■ What you should do
From the entries below, list each line with "City".

Content starts

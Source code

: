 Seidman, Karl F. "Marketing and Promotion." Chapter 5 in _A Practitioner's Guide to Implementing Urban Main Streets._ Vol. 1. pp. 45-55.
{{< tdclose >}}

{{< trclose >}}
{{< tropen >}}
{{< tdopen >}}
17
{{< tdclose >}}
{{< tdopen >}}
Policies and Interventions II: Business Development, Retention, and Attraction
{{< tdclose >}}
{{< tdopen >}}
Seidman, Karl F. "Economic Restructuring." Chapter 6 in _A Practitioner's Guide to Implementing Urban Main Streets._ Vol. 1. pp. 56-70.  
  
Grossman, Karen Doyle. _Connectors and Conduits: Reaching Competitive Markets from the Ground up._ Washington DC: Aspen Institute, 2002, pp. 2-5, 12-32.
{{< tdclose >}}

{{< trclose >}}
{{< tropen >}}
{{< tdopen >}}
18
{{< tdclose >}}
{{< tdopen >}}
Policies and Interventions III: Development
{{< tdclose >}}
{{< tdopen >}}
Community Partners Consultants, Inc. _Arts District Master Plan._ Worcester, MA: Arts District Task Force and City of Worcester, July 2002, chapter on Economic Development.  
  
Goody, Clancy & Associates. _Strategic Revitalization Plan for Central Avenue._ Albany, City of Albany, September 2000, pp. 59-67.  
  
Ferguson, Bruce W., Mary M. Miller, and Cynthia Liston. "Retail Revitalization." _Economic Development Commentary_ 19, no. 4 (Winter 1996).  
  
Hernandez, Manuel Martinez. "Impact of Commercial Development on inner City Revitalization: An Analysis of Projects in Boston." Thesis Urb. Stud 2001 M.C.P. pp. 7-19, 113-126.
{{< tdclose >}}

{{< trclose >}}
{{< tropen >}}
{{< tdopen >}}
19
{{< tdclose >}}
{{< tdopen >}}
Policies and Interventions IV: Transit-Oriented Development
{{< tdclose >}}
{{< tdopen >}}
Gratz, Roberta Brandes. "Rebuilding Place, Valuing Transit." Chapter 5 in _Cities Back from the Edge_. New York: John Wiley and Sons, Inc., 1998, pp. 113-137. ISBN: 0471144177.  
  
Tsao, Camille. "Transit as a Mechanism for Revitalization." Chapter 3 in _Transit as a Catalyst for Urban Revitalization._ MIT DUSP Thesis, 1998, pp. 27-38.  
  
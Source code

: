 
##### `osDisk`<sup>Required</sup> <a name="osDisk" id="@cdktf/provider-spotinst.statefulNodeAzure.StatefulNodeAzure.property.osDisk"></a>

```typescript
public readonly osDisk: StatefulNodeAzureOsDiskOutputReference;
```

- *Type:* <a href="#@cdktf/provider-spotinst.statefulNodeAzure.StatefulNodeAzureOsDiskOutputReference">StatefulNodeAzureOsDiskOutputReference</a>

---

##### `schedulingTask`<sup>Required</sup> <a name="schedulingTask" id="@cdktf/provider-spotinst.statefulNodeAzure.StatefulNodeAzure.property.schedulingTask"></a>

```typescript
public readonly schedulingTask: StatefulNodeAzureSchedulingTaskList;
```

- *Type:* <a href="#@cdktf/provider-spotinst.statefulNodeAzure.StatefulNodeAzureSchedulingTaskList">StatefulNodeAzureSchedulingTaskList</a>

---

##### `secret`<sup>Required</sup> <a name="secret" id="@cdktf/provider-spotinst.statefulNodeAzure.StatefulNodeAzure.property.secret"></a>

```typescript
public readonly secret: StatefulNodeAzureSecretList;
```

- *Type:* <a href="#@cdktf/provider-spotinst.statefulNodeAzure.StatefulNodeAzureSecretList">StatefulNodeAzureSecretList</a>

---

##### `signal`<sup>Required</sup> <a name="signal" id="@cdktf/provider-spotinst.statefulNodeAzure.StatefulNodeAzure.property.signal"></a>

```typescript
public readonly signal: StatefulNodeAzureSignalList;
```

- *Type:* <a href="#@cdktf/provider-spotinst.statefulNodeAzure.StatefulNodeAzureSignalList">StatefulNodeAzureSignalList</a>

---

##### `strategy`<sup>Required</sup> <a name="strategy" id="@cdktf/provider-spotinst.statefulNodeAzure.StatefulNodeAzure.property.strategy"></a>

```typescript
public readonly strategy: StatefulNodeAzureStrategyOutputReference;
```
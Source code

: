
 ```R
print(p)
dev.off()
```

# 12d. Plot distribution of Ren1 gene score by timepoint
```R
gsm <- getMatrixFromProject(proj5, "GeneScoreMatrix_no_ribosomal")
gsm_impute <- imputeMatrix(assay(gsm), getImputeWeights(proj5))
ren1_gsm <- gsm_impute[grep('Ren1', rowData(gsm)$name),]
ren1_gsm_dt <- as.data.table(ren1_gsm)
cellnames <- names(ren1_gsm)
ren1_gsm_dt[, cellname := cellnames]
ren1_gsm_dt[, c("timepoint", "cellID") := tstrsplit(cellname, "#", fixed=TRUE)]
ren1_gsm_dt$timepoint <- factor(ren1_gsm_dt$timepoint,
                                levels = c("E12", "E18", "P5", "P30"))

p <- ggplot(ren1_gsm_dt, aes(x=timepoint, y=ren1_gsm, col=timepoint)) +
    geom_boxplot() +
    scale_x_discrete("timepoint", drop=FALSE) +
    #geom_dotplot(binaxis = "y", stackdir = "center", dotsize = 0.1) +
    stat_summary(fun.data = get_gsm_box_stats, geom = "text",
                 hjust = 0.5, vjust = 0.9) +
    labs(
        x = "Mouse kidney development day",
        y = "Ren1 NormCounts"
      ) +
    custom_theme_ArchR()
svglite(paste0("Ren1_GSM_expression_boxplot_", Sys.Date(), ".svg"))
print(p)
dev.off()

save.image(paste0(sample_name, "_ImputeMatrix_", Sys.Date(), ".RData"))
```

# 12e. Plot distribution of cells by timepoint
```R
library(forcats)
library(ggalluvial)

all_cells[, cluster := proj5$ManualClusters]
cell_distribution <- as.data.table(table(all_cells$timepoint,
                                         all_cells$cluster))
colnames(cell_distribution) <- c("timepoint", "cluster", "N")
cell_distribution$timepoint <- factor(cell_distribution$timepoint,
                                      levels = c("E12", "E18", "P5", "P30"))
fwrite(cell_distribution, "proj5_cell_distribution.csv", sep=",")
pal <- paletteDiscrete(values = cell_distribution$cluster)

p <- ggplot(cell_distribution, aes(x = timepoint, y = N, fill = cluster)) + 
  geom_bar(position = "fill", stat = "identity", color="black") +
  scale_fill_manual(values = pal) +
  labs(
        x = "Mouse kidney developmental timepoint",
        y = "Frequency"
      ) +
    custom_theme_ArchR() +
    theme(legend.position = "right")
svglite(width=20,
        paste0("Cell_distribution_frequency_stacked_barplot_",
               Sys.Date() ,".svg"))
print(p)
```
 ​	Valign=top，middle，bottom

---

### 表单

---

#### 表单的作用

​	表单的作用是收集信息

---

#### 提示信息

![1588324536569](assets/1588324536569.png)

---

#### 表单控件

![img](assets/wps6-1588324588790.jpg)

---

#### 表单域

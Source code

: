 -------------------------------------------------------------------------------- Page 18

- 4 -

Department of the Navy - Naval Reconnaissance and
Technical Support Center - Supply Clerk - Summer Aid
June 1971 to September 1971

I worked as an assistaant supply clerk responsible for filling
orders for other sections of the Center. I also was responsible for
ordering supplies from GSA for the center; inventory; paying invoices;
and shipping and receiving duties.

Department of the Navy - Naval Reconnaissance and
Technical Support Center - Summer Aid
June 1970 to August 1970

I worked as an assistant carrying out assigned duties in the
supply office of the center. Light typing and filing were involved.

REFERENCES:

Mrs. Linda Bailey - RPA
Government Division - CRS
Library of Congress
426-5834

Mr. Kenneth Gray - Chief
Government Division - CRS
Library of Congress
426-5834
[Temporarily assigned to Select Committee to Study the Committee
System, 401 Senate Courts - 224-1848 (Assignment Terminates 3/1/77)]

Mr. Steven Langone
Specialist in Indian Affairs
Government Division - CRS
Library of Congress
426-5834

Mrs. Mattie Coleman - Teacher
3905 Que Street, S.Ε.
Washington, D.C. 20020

Content ends

■ The answer
Community Partners Consultants, Inc. _Arts District Master Plan._ Worcester, MA: Arts District Task Force and City of Worcester, July 2002, chapter on Economic Development.  
Goody, Clancy & Associates. _Strategic Revitalization Plan for Central Avenue._ Albany, City of Albany, September 2000, pp. 59-67.  
Hernandez, Manuel Martinez. "Impact of Commercial Development on inner City Revitalization: An Analysis of Projects in Boston." Thesis Urb. Stud 2001 M.C.P. pp. 7-19, 113-126.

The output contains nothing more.